### What needs to be done:
Please copy every line from the following entries in which the word "protocole" appears.

### Data to use:
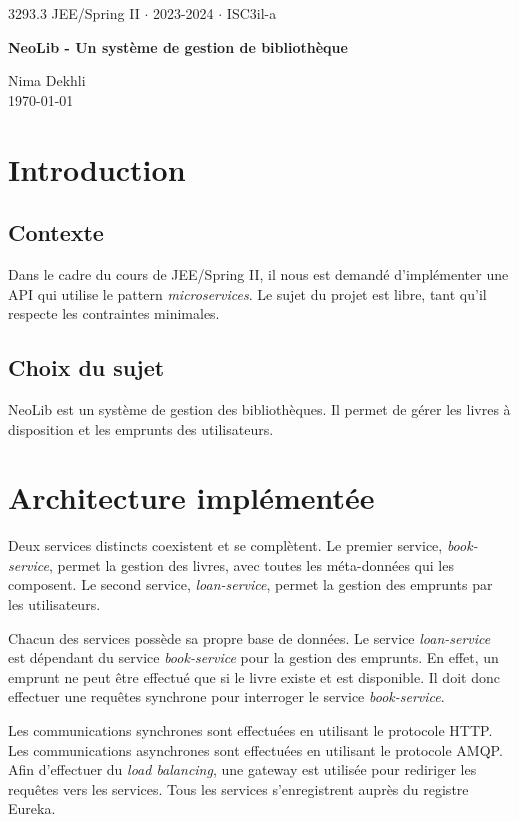 \documentclass[
  french,
  a4paper,
]{scrartcl}
\renewcommand*\maketitle{
    \sffamily
    \Large 3293.3 JEE/Spring II $\cdot$ 2023-2024 $\cdot$ ISC3il-a

    \huge \textbf{NeoLib - Un système de gestion de bibliothèque}
    \vspace{10pt}
    \Large\rmfamily
    
    Nima Dekhli\\
    
    \vspace{8pt}
    \large
    \today

}
\begin{document}
\thispagestyle{firstpage}
\maketitle
\tableofcontents
\newpage
 
\section{Introduction}

\subsection{Contexte}

Dans le cadre du cours de JEE/Spring II, il nous est demandé d'implémenter une API 
qui utilise le pattern \textit{microservices}. Le sujet du projet est libre, tant qu'il 
respecte les contraintes minimales. 


\subsection{Choix du sujet}

NeoLib est un système de gestion des bibliothèques. Il permet de gérer les livres à disposition 
et les emprunts des utilisateurs. 


\section{Architecture implémentée}

Deux services distincts coexistent et se complètent. Le premier service, \textit{book-service}, 
permet la gestion des livres, avec toutes les méta-données qui les composent. Le second service,
\textit{loan-service}, permet la gestion des emprunts par les utilisateurs. 

Chacun des services possède sa propre base de données. Le service \textit{loan-service} est
dépendant du service \textit{book-service} pour la gestion des emprunts. En effet, un emprunt
ne peut être effectué que si le livre existe et est disponible. Il doit donc effectuer 
une requêtes synchrone pour interroger le service \textit{book-service}. 

Les communications synchrones sont effectuées en utilisant le protocole HTTP. Les communications
asynchrones sont effectuées en utilisant le protocole AMQP. Afin d'effectuer du \textit{load balancing},
une gateway est utilisée pour rediriger les requêtes vers les services. Tous les services 
s'enregistrent auprès du registre Eureka.
\end{document}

### Task solution:
Les communications synchrones sont effectuées en utilisant le protocole HTTP. Les communications
asynchrones sont effectuées en utilisant le protocole AMQP. Afin d'effectuer du \textit{load balancing},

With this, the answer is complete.